Johnson took over the worst football program in the country in terms of talent, recruiting prowess, and attractiveness. There isn’t a more difficult recruiting handicap in the country than having to explain to recruits that they must serve a five-year mandatory commitment in the military before ever sniffing the NFL? Things got so bad that Navy’s program was even worse than hapless Temple having lost to the mighty Owls in each of the previous two seasons before Johnson arrived in 2002. In those two years, Navy went a combined 1-20.
The Naval Academy is a phenomenal academic institution that churns out the best leaders in America but a destination for aspiring professional football players it is not. Most of the “best” coaches in America would fizzle out at Navy in a hurry. Name a coach and you would likely see that coach bomb at Navy. I don’t care if it’s Bob Stoops, Pete Carroll, Steve Spurrier or Nick Saban. None of them would likely sniff a winning season at Navy. Urban Meyer is the only coach that I can think of who could duplicate what Johnson has done for the Navy program. Spurrier left the cozy confines of Gainesville only to end up in Columbia, SC. His success at a lower profile college football program has been minimal at best. The dropoff in talent from Florida to S. Carolina has been too much for Spurrier to overcome. Saban coached a few years at Michigan St. with mild success. It wasn’t until he traded in Michigan St’s talent level for LSU’s that he was able to build a dominant program. Both South Carolina and Michigan St. have more talent on their benches than Navy will ever see. Likewise, S. Carolina and Michigan St. are much closer in terms of talent level to Florida and Michigan, than Navy is to virtually all of its opponents.
The only school that can claim as great of a talent shortage is Army. Bobby Ross—one of the most respected coaches in football—coached at Army for three seasons where he amassed a 9-25 record. Amazingly, that was a massive improvement over Army’s previous four seasons that saw the Black Knights go 4-32. The Service Academy football teams are at such a talent disadvantage that the only possible way a school could have a run like the one Navy has been on over the last six years is to have a vastly superior coach.
Here is another way of putting it…think of a situation—any situation—that would be the absolute greatest challenge to a coach. Let’s say you want to put every coach in the country through a “test” to find out who is the absolute best coach in America. Think of the most difficult challenge you could possibly imagine. What challenge did you think of? Is there anything more challenging than asking a coach to take over a school with the least amount of talent in the country, the most challenging recruiting obstacles, and a program that had gone 1-20 over the previous two years and 66-143 over the previous 19 years? What Paul Johnson has done at Navy is the most impressive feat that any coach in college football can claim.

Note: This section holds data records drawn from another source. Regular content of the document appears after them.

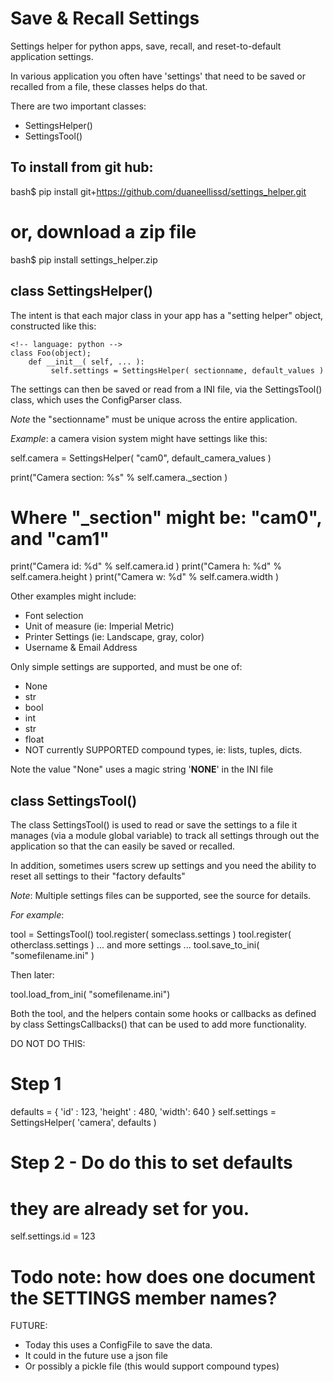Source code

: # Save & Recall Settings

Settings helper for python apps, save, recall, and reset-to-default application settings.

In various application you often have 'settings' that need
to be saved or recalled from a file, these classes helps do that.

There are two important classes:

* SettingsHelper()
* SettingsTool()

## To install from git hub:

   bash$ pip install git+https://github.com/duaneellissd/settings_helper.git
   
   # or, download a zip file
   
   bash$ pip install settings_helper.zip

## class SettingsHelper()

The intent is that each major class in your app has 
a "setting helper" object, constructed like this:

    <!-- language: python -->
    class Foo(object);
        def __init__( self, ... ):
             self.settings = SettingsHelper( sectionname, default_values )

The settings can then be saved or read from a INI file, via
the SettingsTool() class, which uses the ConfigParser class.

*Note* the "sectionname" must be unique across the entire application.

*Example*: a camera vision system might have settings like this:

   <!-- language: python -->
   self.camera = SettingsHelper( "cam0", default_camera_values )

   print("Camera section: %s" % self.camera._section )
   # Where "_section" might be: "cam0", and "cam1"
   print("Camera id: %d" % self.camera.id )
   print("Camera  h: %d" % self.camera.height )
   print("Camera  w: %d" % self.camera.width )

Other examples might include:

* Font selection
* Unit of measure (ie: Imperial Metric)
* Printer Settings (ie: Landscape, gray, color)
* Username & Email Address

Only simple settings are supported, and must be one of:

* None
* str
* bool
* int
* str
* float
* NOT currently SUPPORTED compound types, ie: lists, tuples, dicts.

Note the value "None" uses a magic string '__NONE__' in the INI file

## class SettingsTool()

The class SettingsTool() is used to read or save the settings to a file
it manages (via a module global variable) to track all settings through
out the application so that the can easily be saved or recalled.

In addition, sometimes users screw up settings and you need 
the ability to reset all settings to their "factory defaults"

*Note*: Multiple settings files can be supported, see the source for details.

*For example*:

   tool = SettingsTool()
   tool.register( someclass.settings )
   tool.register( otherclass.settings )
   ... and more settings ...
   tool.save_to_ini( "somefilename.ini" )

Then later:

   tool.load_from_ini( "somefilename.ini")

Both the tool, and the helpers contain some hooks or callbacks
as defined by class SettingsCallbacks() that can be used to
add more functionality.


DO NOT DO THIS:

   # Step 1
   defaults = { 'id' : 123, 'height' : 480, 'width': 640 }
   self.settings = SettingsHelper( 'camera', defaults )

   # Step 2 - Do do this to set defaults
   # they are already set for you.
   self.settings.id = 123

   # Todo note: how does one document the SETTINGS member names?

FUTURE:

* Today this uses a ConfigFile to save the data.
* It could in the future use a json file
* Or possibly a pickle file (this would support compound types)

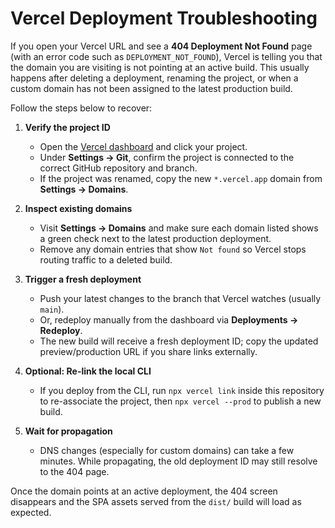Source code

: # Vercel Deployment Troubleshooting

If you open your Vercel URL and see a **404 Deployment Not Found** page (with an error code such as `DEPLOYMENT_NOT_FOUND`), Vercel is telling you that the domain you are visiting is not pointing at an active build. This usually happens after deleting a deployment, renaming the project, or when a custom domain has not been assigned to the latest production build.

Follow the steps below to recover:

1. **Verify the project ID**
   - Open the [Vercel dashboard](https://vercel.com/dashboard) and click your project.
   - Under **Settings → Git**, confirm the project is connected to the correct GitHub repository and branch.
   - If the project was renamed, copy the new `*.vercel.app` domain from **Settings → Domains**.

2. **Inspect existing domains**
   - Visit **Settings → Domains** and make sure each domain listed shows a green check next to the latest production deployment.
   - Remove any domain entries that show `Not found` so Vercel stops routing traffic to a deleted build.

3. **Trigger a fresh deployment**
   - Push your latest changes to the branch that Vercel watches (usually `main`).
   - Or, redeploy manually from the dashboard via **Deployments → Redeploy**.
   - The new build will receive a fresh deployment ID; copy the updated preview/production URL if you share links externally.

4. **Optional: Re-link the local CLI**
   - If you deploy from the CLI, run `npx vercel link` inside this repository to re-associate the project, then `npx vercel --prod` to publish a new build.

5. **Wait for propagation**
   - DNS changes (especially for custom domains) can take a few minutes. While propagating, the old deployment ID may still resolve to the 404 page.

Once the domain points at an active deployment, the 404 screen disappears and the SPA assets served from the `dist/` build will load as expected.

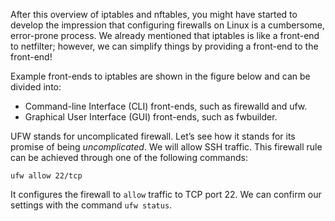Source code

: 
After this overview of iptables and nftables, you might have started to develop the impression that configuring firewalls on Linux is a cumbersome, error-prone process. We already mentioned that iptables is like a front-end to netfilter; however, we can simplify things by providing a front-end to the front-end!

Example front-ends to iptables are shown in the figure below and can be divided into:

- Command-line Interface (CLI) front-ends, such as firewalld and ufw.
- Graphical User Interface (GUI) front-ends, such as fwbuilder.

UFW stands for uncomplicated firewall. Let’s see how it stands for its promise of being _uncomplicated_. We will allow SSH traffic. This firewall rule can be achieved through one of the following commands:

`ufw allow 22/tcp`

It configures the firewall to `allow` traffic to TCP port 22. We can confirm our settings with the command `ufw status`.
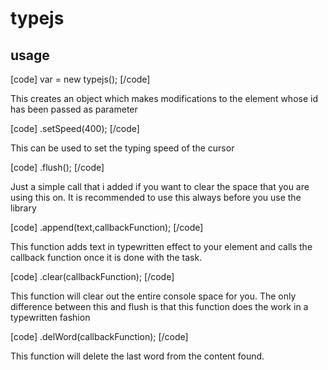 # typejs

## usage

[code] var <ObjName> = new typejs(<Id of element>); [/code]

This creates an object which makes modifications to the element whose id has been passed as parameter

[code] <ObjName>.setSpeed(400); [/code]

This can be used to set the typing speed of the cursor

[code] <ObjName>.flush(); [/code]

Just a simple call that i added if you want to clear the space that you are using this on. It is recommended to use this always before you use the library

[code] <ObjName>.append(text,callbackFunction); [/code]

This function adds text in typewritten effect to your element and calls the callback function once it is done with the task.

[code] <ObjName>.clear(callbackFunction); [/code]

This function will clear out the entire console space for you. The only difference between this and flush is that this function does the work in a typewritten fashion

[code] <ObjName>.delWord(callbackFunction); [/code]

This function will delete the last word from the content found.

Degree of Difficulty (Recruiting)
"Recruiting has always been hard at the academies and it is always going to be
that way. We try and sell the experience and the education value you get for a
lifetime. You can't change the academics or the commitment required. And there
are certain kids who don't want to have anything to do with it. We just try and
sell the positives about the program." (Paul Johnson) Baltimore Sun
I can’t emphasize enough the up-hill battle the Navy program faces in terms of recruiting. The only thing keeping Navy (and Army) in I-A football is pride. In terms of talent, there is little difference between Navy and the best I-AA teams. In fact, the best I-AA teams can sell a successful football program combined with a number of professional opportunities. Navy can only recruit players who are willing to commit their lives to serving in the military. Navy’s recruiting obstacles are apparent when looking at recruiting rankings. Navy finished no better than 116th in recruiting from 2002-2007. At other schools, success breeds success in large part due to improvements in recruiting. At Navy, no matter how good the football program is, the recruiting classes will never get better. Johnson has the same talent that his processor had in 2001-2002 that led to that 1-20 record.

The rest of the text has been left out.